Good job Tobbe.:clap:clap. What is that now 4 spots on the board. With 3 top spots. :bowdown


----------



## daddytime (Oct 1, 2007)

Congrats to you and your wife. Team Lite Catch is on fire.


----------



## Murphy's Law (Sep 27, 2007)

Good jobTobbe !!!:bowdown :clap :letsparty


----------



## how2fish (Jan 21, 2008)

Congrats!!!


----------



## Fish Happens (Oct 21, 2007)

Congratulations on her first Cobia.

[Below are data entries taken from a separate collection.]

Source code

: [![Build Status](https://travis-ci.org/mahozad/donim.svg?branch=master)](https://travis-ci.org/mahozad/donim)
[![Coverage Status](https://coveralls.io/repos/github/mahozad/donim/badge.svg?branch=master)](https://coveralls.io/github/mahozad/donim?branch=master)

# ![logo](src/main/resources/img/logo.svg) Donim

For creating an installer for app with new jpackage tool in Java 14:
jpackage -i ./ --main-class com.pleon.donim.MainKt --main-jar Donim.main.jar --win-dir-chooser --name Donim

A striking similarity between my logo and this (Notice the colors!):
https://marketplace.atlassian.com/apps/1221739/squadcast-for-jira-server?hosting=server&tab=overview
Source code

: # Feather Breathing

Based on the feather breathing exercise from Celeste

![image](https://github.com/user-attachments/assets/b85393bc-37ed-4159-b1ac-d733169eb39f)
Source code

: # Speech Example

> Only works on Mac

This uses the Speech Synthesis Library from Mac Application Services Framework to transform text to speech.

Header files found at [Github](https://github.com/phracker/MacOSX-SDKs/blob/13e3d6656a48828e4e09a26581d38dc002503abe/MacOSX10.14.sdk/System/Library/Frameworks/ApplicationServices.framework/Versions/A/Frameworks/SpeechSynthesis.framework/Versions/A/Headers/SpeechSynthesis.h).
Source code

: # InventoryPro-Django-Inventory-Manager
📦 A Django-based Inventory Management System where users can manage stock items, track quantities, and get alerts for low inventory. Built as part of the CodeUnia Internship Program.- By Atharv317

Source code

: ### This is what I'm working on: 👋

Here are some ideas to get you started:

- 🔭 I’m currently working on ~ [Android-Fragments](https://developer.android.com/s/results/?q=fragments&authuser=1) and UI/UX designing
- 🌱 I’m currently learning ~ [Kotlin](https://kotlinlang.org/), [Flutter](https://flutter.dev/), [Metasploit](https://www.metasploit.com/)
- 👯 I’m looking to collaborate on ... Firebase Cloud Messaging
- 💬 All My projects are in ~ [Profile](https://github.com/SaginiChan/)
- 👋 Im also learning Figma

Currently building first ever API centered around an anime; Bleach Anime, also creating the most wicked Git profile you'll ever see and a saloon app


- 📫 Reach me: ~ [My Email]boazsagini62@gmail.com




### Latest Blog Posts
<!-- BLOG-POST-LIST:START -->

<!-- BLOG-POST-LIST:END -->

Congrats on the top 3 spots as well.


----------



## DSGMAN (Oct 4, 2007)

Congrats on your cobia Tobbe...Glad it made the leader board :clap


----------



## Ocean Man (Sep 27, 2007)

:toast If you keep it up you are going to have to change the name of your boat to the Heavy Catch.


----------



## David Ridenour (Sep 28, 2007)

Good job Tobbe!:clap


----------



## parrothead (Oct 1, 2007)

Good catch !!!!!!!!!! Was that today ??? When we got out there it was rough as you know what !!!!!!!!!!!!!!! Congrats.:clap:clap:clap:clap

Scott


----------



## mpmorr (Oct 3, 2007)

Congrats Tobbe, that is great. You guys are just kicking ass.:bowdown


----------



## ironman172 (Sep 28, 2007)

Congrat's to you Tobbe!!!:clap Scott finally let you catch one....nice one too!!:toast


----------



## Coryphaena (Oct 2, 2007)

Yeeeeeaaahhhh Tobbe! Congrats on that beauty!:bowdown:clap


----------



## ReelDuel (Oct 4, 2007)

Women fishing they should be left at home. Every time I bring my wife she always catches the biggest and the most. And she goes fishing with me anytime I put the "ReelDuel" in the water. Congrats glad to see someone like to take their wife fishing I KNOW I DO


----------



## Halfmoon (Oct 3, 2007)

Nice fish Tobbe!!!!:clap:clap:letsdrink


----------



## gamccp (Oct 9, 2007)

way to go tobie:bowdown:bowdown

Who's the two strangers????? looks like Tracy and Mimi.

Musta been a fun trip.


----------



## mekell (Sep 27, 2007)

Congrats Tobbe. Nice fish.


----------



## dan ros (Nov 6, 2007)

very nice! congrats.

:clap


----------



## FishnLane (Oct 1, 2007)

What a FISH Tobbe.:bowdown:bowdown

be PROUD!!

Lane


----------